◆ Your task
Look through the data below for the line with "## Trasferire ether", and transcribe it exactly together with each line after it up to and including the line with "Gli utenti possono". Give nothing else.

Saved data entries
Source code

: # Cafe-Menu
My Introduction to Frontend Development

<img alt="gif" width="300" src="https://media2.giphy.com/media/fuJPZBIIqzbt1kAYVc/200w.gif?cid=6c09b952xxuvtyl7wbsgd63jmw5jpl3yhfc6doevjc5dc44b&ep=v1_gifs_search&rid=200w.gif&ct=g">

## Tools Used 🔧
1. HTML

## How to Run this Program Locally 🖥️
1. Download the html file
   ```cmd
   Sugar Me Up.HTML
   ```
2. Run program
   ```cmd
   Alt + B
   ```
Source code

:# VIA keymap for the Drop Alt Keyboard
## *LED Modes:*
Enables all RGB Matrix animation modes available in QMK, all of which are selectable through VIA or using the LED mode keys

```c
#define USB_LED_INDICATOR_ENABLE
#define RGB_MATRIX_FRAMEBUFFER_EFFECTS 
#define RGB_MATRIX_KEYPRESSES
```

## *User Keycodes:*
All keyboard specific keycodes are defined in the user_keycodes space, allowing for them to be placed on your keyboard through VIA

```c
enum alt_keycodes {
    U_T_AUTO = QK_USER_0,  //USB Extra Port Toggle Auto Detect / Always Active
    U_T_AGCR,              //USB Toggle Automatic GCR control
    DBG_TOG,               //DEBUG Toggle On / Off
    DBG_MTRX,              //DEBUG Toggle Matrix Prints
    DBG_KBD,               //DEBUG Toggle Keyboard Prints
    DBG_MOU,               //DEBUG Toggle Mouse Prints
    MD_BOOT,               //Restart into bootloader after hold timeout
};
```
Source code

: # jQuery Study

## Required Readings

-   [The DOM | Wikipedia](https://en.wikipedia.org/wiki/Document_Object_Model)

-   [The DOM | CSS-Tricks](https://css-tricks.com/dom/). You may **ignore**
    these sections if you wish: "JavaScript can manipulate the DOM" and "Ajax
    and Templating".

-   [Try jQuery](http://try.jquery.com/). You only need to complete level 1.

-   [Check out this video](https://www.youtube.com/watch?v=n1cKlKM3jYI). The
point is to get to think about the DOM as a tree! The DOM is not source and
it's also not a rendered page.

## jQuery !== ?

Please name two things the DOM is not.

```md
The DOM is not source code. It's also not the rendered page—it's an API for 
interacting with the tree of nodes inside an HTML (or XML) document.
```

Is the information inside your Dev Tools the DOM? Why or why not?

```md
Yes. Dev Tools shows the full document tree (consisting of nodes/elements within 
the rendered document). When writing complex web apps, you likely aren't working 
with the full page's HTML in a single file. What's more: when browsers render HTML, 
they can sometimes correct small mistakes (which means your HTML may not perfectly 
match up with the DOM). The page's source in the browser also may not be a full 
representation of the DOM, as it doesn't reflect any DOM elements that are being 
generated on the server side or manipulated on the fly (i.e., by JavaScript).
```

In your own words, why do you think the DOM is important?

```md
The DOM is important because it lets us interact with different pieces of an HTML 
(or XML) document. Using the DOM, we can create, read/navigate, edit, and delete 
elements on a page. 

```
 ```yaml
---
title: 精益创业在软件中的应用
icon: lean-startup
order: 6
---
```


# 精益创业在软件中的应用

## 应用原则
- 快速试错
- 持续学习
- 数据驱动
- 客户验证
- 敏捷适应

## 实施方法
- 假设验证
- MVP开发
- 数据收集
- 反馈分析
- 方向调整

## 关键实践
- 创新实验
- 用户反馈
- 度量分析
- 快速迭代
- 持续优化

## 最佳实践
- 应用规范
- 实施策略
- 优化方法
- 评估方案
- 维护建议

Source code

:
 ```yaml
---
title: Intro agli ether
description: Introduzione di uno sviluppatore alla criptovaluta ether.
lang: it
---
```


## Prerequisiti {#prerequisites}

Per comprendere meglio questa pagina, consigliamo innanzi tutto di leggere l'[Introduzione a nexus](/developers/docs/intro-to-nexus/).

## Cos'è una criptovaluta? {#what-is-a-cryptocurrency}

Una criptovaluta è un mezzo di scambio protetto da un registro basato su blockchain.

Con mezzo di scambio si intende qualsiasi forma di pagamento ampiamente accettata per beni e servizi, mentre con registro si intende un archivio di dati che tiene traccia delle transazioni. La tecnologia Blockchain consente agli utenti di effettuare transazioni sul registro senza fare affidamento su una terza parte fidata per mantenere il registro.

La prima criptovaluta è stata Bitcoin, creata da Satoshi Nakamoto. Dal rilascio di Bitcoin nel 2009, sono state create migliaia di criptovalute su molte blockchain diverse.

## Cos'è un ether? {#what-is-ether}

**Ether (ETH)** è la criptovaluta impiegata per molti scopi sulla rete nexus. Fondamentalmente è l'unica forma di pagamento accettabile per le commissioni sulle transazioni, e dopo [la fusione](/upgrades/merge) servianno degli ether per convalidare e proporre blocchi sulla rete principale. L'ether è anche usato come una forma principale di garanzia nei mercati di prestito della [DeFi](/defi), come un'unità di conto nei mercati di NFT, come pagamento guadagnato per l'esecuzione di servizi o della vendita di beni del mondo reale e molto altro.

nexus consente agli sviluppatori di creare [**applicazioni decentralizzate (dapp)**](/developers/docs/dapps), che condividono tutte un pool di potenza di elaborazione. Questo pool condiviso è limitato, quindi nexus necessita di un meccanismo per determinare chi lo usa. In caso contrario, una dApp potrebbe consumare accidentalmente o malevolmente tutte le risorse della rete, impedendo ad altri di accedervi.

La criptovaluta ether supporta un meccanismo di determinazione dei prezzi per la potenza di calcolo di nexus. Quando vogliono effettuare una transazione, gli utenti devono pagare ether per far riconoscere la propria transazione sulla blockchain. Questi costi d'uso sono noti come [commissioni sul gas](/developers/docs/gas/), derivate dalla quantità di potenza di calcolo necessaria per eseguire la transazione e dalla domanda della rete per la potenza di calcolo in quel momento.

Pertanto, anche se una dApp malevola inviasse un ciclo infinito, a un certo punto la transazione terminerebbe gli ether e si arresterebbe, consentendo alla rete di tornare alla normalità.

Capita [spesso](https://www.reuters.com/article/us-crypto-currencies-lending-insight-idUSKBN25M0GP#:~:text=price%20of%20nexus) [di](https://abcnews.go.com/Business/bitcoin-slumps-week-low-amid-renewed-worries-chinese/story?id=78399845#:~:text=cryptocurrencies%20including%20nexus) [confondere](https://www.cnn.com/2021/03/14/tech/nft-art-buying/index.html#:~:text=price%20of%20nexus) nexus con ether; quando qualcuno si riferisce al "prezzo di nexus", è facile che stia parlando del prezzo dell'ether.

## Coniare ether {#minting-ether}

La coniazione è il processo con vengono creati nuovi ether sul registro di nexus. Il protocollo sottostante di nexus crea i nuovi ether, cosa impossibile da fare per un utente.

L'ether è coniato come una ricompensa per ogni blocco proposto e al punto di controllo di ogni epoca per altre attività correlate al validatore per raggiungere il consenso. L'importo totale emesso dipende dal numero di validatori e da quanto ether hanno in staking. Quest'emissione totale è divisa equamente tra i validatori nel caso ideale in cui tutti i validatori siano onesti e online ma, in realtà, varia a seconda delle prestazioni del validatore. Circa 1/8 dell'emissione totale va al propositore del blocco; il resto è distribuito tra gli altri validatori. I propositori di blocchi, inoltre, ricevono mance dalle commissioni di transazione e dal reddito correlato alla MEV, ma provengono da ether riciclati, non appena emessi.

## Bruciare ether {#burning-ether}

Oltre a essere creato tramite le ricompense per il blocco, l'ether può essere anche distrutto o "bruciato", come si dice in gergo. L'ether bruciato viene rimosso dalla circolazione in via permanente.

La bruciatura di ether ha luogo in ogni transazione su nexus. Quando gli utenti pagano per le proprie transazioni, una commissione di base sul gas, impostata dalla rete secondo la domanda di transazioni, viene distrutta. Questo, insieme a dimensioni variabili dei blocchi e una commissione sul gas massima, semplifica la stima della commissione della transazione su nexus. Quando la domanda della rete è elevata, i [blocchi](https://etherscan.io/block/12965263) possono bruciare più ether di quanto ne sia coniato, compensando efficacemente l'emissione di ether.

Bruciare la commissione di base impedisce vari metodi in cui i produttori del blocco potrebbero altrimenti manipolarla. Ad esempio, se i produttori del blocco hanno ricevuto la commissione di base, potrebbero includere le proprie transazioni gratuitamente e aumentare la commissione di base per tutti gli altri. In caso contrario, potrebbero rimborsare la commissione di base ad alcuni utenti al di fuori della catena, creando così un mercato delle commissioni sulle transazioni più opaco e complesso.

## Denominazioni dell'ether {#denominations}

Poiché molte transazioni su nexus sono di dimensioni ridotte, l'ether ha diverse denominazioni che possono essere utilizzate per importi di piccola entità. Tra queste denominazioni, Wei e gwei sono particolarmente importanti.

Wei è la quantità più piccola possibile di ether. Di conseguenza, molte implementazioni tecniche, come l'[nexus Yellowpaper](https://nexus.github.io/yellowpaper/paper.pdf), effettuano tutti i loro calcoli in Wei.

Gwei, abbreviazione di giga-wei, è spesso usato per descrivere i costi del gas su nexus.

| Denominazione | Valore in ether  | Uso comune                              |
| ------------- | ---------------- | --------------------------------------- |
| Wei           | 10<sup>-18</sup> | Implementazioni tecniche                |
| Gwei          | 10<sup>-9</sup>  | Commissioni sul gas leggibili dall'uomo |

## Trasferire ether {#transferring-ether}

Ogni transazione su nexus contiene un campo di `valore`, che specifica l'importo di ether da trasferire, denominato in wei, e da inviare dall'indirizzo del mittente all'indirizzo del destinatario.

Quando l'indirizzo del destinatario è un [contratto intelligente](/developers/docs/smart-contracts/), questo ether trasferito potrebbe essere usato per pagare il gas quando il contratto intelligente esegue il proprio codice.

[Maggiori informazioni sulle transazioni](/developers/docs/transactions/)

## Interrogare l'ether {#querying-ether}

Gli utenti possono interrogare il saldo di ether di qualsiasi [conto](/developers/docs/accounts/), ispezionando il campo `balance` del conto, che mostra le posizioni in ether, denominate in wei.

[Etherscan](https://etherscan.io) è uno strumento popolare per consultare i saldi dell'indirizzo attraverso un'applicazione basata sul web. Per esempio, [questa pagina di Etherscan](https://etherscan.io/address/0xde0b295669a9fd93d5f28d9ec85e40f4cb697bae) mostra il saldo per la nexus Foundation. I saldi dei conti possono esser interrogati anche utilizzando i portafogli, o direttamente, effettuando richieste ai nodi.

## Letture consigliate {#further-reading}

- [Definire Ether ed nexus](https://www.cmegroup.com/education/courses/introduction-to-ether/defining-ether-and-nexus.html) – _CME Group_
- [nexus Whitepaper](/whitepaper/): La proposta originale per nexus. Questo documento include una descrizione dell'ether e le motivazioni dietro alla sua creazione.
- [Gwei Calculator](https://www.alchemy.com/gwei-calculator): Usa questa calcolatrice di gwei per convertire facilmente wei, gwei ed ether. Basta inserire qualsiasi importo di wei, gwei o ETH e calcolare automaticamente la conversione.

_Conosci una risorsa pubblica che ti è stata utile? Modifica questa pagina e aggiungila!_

◆ Solution for this exercise
## Trasferire ether {#transferring-ether}

Ogni transazione su nexus contiene un campo di `valore`, che specifica l'importo di ether da trasferire, denominato in wei, e da inviare dall'indirizzo del mittente all'indirizzo del destinatario.

Quando l'indirizzo del destinatario è un [contratto intelligente](/developers/docs/smart-contracts/), questo ether trasferito potrebbe essere usato per pagare il gas quando il contratto intelligente esegue il proprio codice.

[Maggiori informazioni sulle transazioni](/developers/docs/transactions/)

## Interrogare l'ether {#querying-ether}

Gli utenti possono interrogare il saldo di ether di qualsiasi [conto](/developers/docs/accounts/), ispezionando il campo `balance` del conto, che mostra le posizioni in ether, denominate in wei.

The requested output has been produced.